But even with that technology, the quality of the air at roadside level in Hong Kong is rapidly deteriorating. Roadside pollution levels reached a record high last year. The number of days that pollution was rated "high" hit 20%. That is five times more than in 2005.
And the impact, according to the Hedley Index, has been hard. To take December as an example: 311 people died, nearly 800,000 visits were made to doctors and heathcare experts and days lost at work cost the economy about $60 million.
But clean air campaigners say the level of roadside pollution could be brought to within acceptable World Health Organisation levels within weeks.
Roadside pollution is the chief cause of pollution-related respiratory illness in Hong Kong, according to Mike Kilburn of the thinktank Civic Exchange. He says that if the government spent some of their cash reserves in a cash-for-clunkers scheme to take dirty trucks and buses off the streets, then air quality would improve dramatically. Instead the government is giving Hong Kongers a tax rebate of around $800 per person.
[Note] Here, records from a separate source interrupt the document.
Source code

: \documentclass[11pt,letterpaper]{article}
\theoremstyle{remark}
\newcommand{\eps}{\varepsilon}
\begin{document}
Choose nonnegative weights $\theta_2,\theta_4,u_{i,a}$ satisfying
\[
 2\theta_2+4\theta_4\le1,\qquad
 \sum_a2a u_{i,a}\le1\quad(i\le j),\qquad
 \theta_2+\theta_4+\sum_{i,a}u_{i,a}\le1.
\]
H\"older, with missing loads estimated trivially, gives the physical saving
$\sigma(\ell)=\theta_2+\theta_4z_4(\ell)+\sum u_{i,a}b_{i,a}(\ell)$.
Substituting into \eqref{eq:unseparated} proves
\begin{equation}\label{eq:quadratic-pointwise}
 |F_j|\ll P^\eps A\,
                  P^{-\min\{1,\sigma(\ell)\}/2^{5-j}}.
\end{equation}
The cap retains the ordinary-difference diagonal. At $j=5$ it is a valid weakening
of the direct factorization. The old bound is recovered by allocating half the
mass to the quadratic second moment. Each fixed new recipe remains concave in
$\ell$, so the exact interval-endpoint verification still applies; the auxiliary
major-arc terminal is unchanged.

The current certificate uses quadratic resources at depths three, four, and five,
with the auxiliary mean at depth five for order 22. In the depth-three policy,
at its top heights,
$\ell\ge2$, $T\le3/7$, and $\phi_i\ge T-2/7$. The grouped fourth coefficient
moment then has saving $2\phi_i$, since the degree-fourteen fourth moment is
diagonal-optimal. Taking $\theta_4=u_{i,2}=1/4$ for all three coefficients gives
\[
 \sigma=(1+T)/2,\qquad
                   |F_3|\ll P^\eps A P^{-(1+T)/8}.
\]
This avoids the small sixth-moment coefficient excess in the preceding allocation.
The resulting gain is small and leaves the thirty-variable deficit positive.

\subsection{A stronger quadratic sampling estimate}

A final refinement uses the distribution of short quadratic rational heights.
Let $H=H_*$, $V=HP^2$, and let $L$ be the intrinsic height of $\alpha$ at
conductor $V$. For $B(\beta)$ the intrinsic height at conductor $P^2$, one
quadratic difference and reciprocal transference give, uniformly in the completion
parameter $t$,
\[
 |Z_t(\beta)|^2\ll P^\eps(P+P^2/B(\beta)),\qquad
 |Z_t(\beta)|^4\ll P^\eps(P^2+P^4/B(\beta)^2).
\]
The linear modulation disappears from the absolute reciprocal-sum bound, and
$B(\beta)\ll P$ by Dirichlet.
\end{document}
The government appears to have been stung into action by the release of the Hedley Index. A few hours after the index was released the Environmental Protection Department held a press conference to announce it was modifying its pollution monitoring to bring it in line with WHO standards.
But many clean air campaigners greeted that move was greeted with a "too little, too late" response. The question they want answered is why is a government as rich as Hong Kong's is not spending more on a move which could have a big and rapid impact.